→ Source texts of formatted documents
########################################
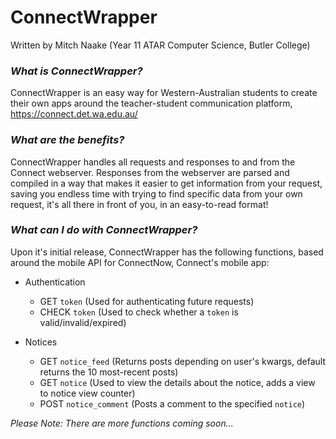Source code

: # ConnectWrapper
Written by Mitch Naake (Year 11 ATAR Computer Science, Butler College)

### _What is ConnectWrapper?_  
ConnectWrapper is an easy way for Western-Australian students to create their own apps around the teacher-student communication platform, https://connect.det.wa.edu.au/  


### _What are the benefits?_
ConnectWrapper handles all requests and responses to and from the Connect webserver. Responses from the webserver are parsed and compiled in a way that makes it easier to get information from your request, saving you endless time with trying to find specific data from your own request, it's all there in front of you, in an easy-to-read format!  


### _What can I do with ConnectWrapper?_
Upon it's initial release, ConnectWrapper has the following functions, based around the mobile API for ConnectNow, Connect's mobile app:
- Authentication
  - GET `token` (Used for authenticating future requests)
  - CHECK `token` (Used to check whether a `token` is valid/invalid/expired)
  

- Notices
  - GET `notice_feed` (Returns posts depending on user's kwargs, default returns the 10 most-recent posts)
  - GET `notice` (Used to view the details about the notice, adds a view to notice view counter)
  - POST `notice_comment` (Posts a comment to the specified `notice`)

*Please Note: There are more functions coming soon...*
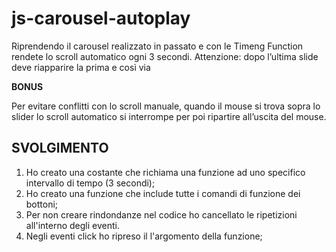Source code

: js-carousel-autoplay
===

Riprendendo il carousel realizzato in passato  e con le Timeng Function rendete lo scroll automatico ogni 3 secondi.
Attenzione: dopo l’ultima slide deve riapparire la prima e così via

**BONUS**

Per evitare conflitti con lo scroll manuale, quando il mouse si trova sopra lo slider lo scroll automatico si interrompe per poi ripartire all’uscita del mouse.

## SVOLGIMENTO

1. Ho creato una costante che richiama una funzione ad uno specifico intervallo di tempo (3 secondi);
2. Ho creato una funzione che include tutte i comandi di funzione dei bottoni;
3. Per non creare rindondanze nel codice ho cancellato le ripetizioni all'interno degli eventi.
4. Negli eventi click ho ripreso il l'argomento della funzione;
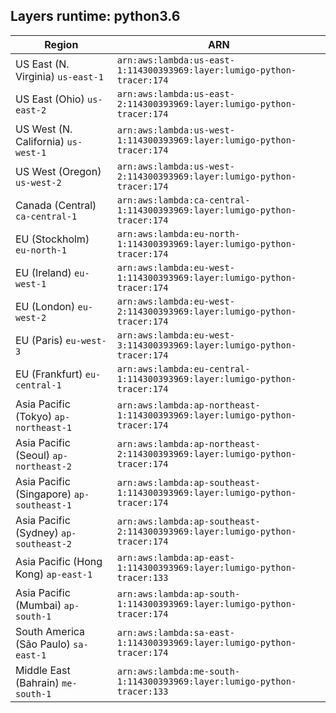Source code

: Layers runtime: python3.6
----
| Region | ARN |
| --- | --- |
|US East (N. Virginia)  `us-east-1`|`arn:aws:lambda:us-east-1:114300393969:layer:lumigo-python-tracer:174`|
|US East (Ohio)  `us-east-2`|`arn:aws:lambda:us-east-2:114300393969:layer:lumigo-python-tracer:174`|
|US West (N. California)  `us-west-1`|`arn:aws:lambda:us-west-1:114300393969:layer:lumigo-python-tracer:174`|
|US West (Oregon)  `us-west-2`|`arn:aws:lambda:us-west-2:114300393969:layer:lumigo-python-tracer:174`|
|Canada (Central)  `ca-central-1`|`arn:aws:lambda:ca-central-1:114300393969:layer:lumigo-python-tracer:174`|
|EU (Stockholm)  `eu-north-1`|`arn:aws:lambda:eu-north-1:114300393969:layer:lumigo-python-tracer:174`|
|EU (Ireland)  `eu-west-1`|`arn:aws:lambda:eu-west-1:114300393969:layer:lumigo-python-tracer:174`|
|EU (London)  `eu-west-2`|`arn:aws:lambda:eu-west-2:114300393969:layer:lumigo-python-tracer:174`|
|EU (Paris)  `eu-west-3`|`arn:aws:lambda:eu-west-3:114300393969:layer:lumigo-python-tracer:174`|
|EU (Frankfurt)  `eu-central-1`|`arn:aws:lambda:eu-central-1:114300393969:layer:lumigo-python-tracer:174`|
|Asia Pacific (Tokyo)  `ap-northeast-1`|`arn:aws:lambda:ap-northeast-1:114300393969:layer:lumigo-python-tracer:174`|
|Asia Pacific (Seoul)  `ap-northeast-2`|`arn:aws:lambda:ap-northeast-2:114300393969:layer:lumigo-python-tracer:174`|
|Asia Pacific (Singapore)  `ap-southeast-1`|`arn:aws:lambda:ap-southeast-1:114300393969:layer:lumigo-python-tracer:174`|
|Asia Pacific (Sydney)  `ap-southeast-2`|`arn:aws:lambda:ap-southeast-2:114300393969:layer:lumigo-python-tracer:174`|
|Asia Pacific (Hong Kong)  `ap-east-1`|`arn:aws:lambda:ap-east-1:114300393969:layer:lumigo-python-tracer:133`|
|Asia Pacific (Mumbai)  `ap-south-1`|`arn:aws:lambda:ap-south-1:114300393969:layer:lumigo-python-tracer:174`|
|South America (São Paulo)  `sa-east-1`|`arn:aws:lambda:sa-east-1:114300393969:layer:lumigo-python-tracer:174`|
|Middle East (Bahrain)  `me-south-1`|`arn:aws:lambda:me-south-1:114300393969:layer:lumigo-python-tracer:133`|
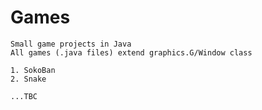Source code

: # Games
	Small game projects in Java	
	All games (.java files) extend graphics.G/Window class

	1. SokoBan
	2. Snake

	...TBC
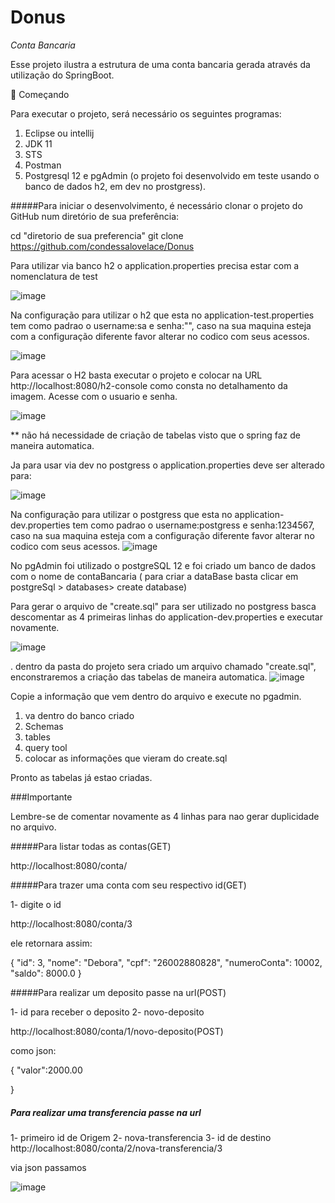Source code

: # Donus

*Conta Bancaria*

Esse projeto ilustra a estrutura de uma conta bancaria gerada através da utilização do SpringBoot.

🚀 Começando

Para executar o projeto, será necessário os seguintes programas:

1. Eclipse ou intellij
2. JDK 11
3. STS
4. Postman
5. Postgresql 12 e pgAdmin (o projeto foi desenvolvido em teste usando o banco de dados h2, em dev no prostgress).

#####Para iniciar o desenvolvimento, é necessário clonar o projeto do GitHub num diretório de sua preferência:

cd "diretorio de sua preferencia"
git clone https://github.com/condessalovelace/Donus

Para utilizar via banco h2 o application.properties precisa estar com a nomenclatura de test

![image](https://user-images.githubusercontent.com/47535167/118131362-d4d37a80-b3d4-11eb-8935-1104b37f209f.png)

Na configuração para utilizar o h2 que esta no application-test.properties tem como padrao o username:sa e senha:"", caso na sua maquina esteja com a configuração diferente favor alterar no codico com seus acessos.

![image](https://user-images.githubusercontent.com/47535167/118134994-e4ed5900-b3d8-11eb-9836-611317481992.png)

Para acessar o H2 basta executar o projeto e colocar na URL http://localhost:8080/h2-console como consta no detalhamento da imagem.
Acesse com o usuario e senha.


![image](https://user-images.githubusercontent.com/47535167/118135401-5b8a5680-b3d9-11eb-9788-cb577e2737a3.png)

** não há necessidade de criação de tabelas visto que o spring faz de maneira automatica.




Ja para usar via dev no postgress o application.properties deve ser alterado para:

![image](https://user-images.githubusercontent.com/47535167/118131474-f0d71c00-b3d4-11eb-949f-11d76ce4c1b6.png)

Na configuração para utilizar o postgress que esta no application-dev.properties tem como padrao o username:postgress e senha:1234567, caso na sua maquina esteja com a configuração diferente favor alterar no codico com seus acessos.
![image](https://user-images.githubusercontent.com/47535167/118132345-f8e38b80-b3d5-11eb-886c-af45b3f3183b.png)

No pgAdmin foi utilizado o postgreSQL 12 e foi criado um banco de dados com o nome de contaBancaria ( para criar a dataBase basta clicar em postgreSql > databases> create database)

Para gerar o arquivo de "create.sql" para ser utilizado no postgress basca descomentar as 4 primeiras linhas do application-dev.properties e executar novamente.

![image](https://user-images.githubusercontent.com/47535167/118133239-fa618380-b3d6-11eb-8d68-e74903dd6cf8.png)

. dentro da pasta do projeto sera criado um arquivo chamado "create.sql", enconstraremos a criação das tabelas de maneira automatica.
![image](https://user-images.githubusercontent.com/47535167/118133655-75c33500-b3d7-11eb-8fbb-a7d2c3080d9e.png)

Copie a informação que vem dentro do arquivo e execute no pgadmin.
 1. va dentro do banco criado
 2. Schemas
 3. tables
 4. query tool
 5. colocar as informações que vieram do create.sql
 
 Pronto as tabelas já estao criadas. 

###Importante 

Lembre-se de comentar novamente as 4 linhas para nao gerar duplicidade no arquivo.







#####Para listar todas as contas(GET)

http://localhost:8080/conta/

#####Para trazer uma conta com seu respectivo id(GET)

1- digite o id

http://localhost:8080/conta/3

ele retornara assim:

{
    "id": 3,
    "nome": "Debora",
    "cpf": "26002880828",
    "numeroConta": 10002,
    "saldo": 8000.0
}

#####Para realizar um deposito passe na url(POST)

1- id para receber o deposito
2- novo-deposito

http://localhost:8080/conta/1/novo-deposito(POST)

como json: 

{
   "valor":2000.00 
    
}


##### Para realizar uma transferencia passe na url 
 1- primeiro id de Origem
 2- nova-transferencia
 3- id de destino
http://localhost:8080/conta/2/nova-transferencia/3

via json passamos 

![image](https://user-images.githubusercontent.com/47535167/118131623-22e87e00-b3d5-11eb-9496-d830d5bc5d42.png)
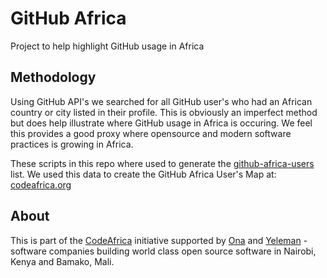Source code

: GitHub Africa
=============

Project to help highlight GitHub usage in Africa

Methodology
-----------

Using GitHub API's we searched for all GitHub user's who had an African country or city listed in their profile.  This is obviously an imperfect method but does help illustrate where GitHub usage in Africa is occuring.  We feel this provides a good proxy where opensource and modern software practices is growing in Africa. 

These scripts in this repo where used to generate the [github-africa-users](https://github.com/codeafrica/github-africa/blob/master/data/github-africa-users-20141231.csv) list.  We used this data to create the GitHub Africa User's Map at: [codeafrica.org](http://codeafrica.org)

About
-----

This is part of the [CodeAfrica](http://codeafrica.org) initiative supported by [Ona](http://company.ona.io) and [Yeleman](http://yeleman.com) - software companies building world class open source software in Nairobi, Kenya and Bamako, Mali.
########################################
→ TASK GOAL
The output is the lines from the start of the data above through the line containing "### _What are the benefits?_", unchanged, with any picture left out.

→ WORKED SOLUTION
Source code

: # ConnectWrapper
Written by Mitch Naake (Year 11 ATAR Computer Science, Butler College)

### _What is ConnectWrapper?_  
ConnectWrapper is an easy way for Western-Australian students to create their own apps around the teacher-student communication platform, https://connect.det.wa.edu.au/  


### _What are the benefits?_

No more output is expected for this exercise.